ABOUT THIS TASK –
Exactly the lines from the beginning of the material to the line with "which prevent tree" are to be repeated, both ends included.

EXERCISE INPUTS –
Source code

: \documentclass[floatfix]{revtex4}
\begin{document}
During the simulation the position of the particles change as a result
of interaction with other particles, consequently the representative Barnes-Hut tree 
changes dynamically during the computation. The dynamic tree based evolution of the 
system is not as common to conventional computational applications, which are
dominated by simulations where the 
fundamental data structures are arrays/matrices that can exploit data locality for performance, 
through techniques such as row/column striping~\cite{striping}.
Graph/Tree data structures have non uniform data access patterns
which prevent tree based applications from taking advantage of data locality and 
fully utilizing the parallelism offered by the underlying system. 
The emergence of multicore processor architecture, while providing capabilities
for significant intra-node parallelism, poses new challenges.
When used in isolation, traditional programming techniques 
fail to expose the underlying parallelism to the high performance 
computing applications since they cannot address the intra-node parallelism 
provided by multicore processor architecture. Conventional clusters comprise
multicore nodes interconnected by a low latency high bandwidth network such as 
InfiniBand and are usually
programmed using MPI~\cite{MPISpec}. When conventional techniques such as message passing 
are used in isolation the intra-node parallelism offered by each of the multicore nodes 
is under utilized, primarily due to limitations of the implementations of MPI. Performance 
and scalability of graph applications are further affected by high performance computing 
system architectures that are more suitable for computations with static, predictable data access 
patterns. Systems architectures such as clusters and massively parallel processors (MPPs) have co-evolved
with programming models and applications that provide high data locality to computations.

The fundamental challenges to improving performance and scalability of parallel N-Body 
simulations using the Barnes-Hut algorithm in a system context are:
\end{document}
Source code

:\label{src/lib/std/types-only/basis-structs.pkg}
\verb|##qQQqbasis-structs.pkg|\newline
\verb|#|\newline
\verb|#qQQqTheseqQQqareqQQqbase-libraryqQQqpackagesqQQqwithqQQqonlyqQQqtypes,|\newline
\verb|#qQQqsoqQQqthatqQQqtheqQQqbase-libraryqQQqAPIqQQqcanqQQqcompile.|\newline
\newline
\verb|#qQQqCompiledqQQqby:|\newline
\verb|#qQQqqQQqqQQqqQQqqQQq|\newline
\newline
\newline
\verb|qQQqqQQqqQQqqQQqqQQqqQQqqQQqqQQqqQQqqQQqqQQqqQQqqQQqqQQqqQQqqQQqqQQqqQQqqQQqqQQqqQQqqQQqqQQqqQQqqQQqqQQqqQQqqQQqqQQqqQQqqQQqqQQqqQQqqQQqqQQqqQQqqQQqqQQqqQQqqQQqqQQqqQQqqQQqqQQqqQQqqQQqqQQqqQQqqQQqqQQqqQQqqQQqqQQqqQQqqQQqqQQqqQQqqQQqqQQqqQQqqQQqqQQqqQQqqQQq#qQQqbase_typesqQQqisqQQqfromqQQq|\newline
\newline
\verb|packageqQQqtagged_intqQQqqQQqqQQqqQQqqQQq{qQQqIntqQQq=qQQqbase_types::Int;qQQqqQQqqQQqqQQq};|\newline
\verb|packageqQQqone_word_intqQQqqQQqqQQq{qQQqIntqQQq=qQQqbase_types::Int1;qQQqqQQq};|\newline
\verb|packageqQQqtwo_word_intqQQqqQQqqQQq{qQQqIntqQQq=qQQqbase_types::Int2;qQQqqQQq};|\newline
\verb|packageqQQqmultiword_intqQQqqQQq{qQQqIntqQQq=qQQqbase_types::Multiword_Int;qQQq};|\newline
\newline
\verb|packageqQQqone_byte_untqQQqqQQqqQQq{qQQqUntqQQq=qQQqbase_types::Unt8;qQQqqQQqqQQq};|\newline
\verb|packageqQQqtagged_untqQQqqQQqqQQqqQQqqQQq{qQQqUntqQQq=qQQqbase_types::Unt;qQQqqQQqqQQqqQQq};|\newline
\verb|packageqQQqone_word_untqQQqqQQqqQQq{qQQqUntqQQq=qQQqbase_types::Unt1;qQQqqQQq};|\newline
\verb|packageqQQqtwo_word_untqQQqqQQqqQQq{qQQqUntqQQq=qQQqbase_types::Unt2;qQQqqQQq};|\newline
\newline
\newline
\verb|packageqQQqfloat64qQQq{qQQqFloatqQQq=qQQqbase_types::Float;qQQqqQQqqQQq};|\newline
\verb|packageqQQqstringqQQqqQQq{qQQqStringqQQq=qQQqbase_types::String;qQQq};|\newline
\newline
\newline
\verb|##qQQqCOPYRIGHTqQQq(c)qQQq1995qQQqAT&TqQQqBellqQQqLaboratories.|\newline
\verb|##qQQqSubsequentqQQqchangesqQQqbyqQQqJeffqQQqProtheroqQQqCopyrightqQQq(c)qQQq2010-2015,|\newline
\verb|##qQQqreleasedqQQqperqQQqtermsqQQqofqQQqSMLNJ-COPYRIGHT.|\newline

EXERCISE SOLUTION –
Source code

: \documentclass[floatfix]{revtex4}
\begin{document}
During the simulation the position of the particles change as a result
of interaction with other particles, consequently the representative Barnes-Hut tree 
changes dynamically during the computation. The dynamic tree based evolution of the 
system is not as common to conventional computational applications, which are
dominated by simulations where the 
fundamental data structures are arrays/matrices that can exploit data locality for performance, 
through techniques such as row/column striping~\cite{striping}.
Graph/Tree data structures have non uniform data access patterns
which prevent tree based applications from taking advantage of data locality and 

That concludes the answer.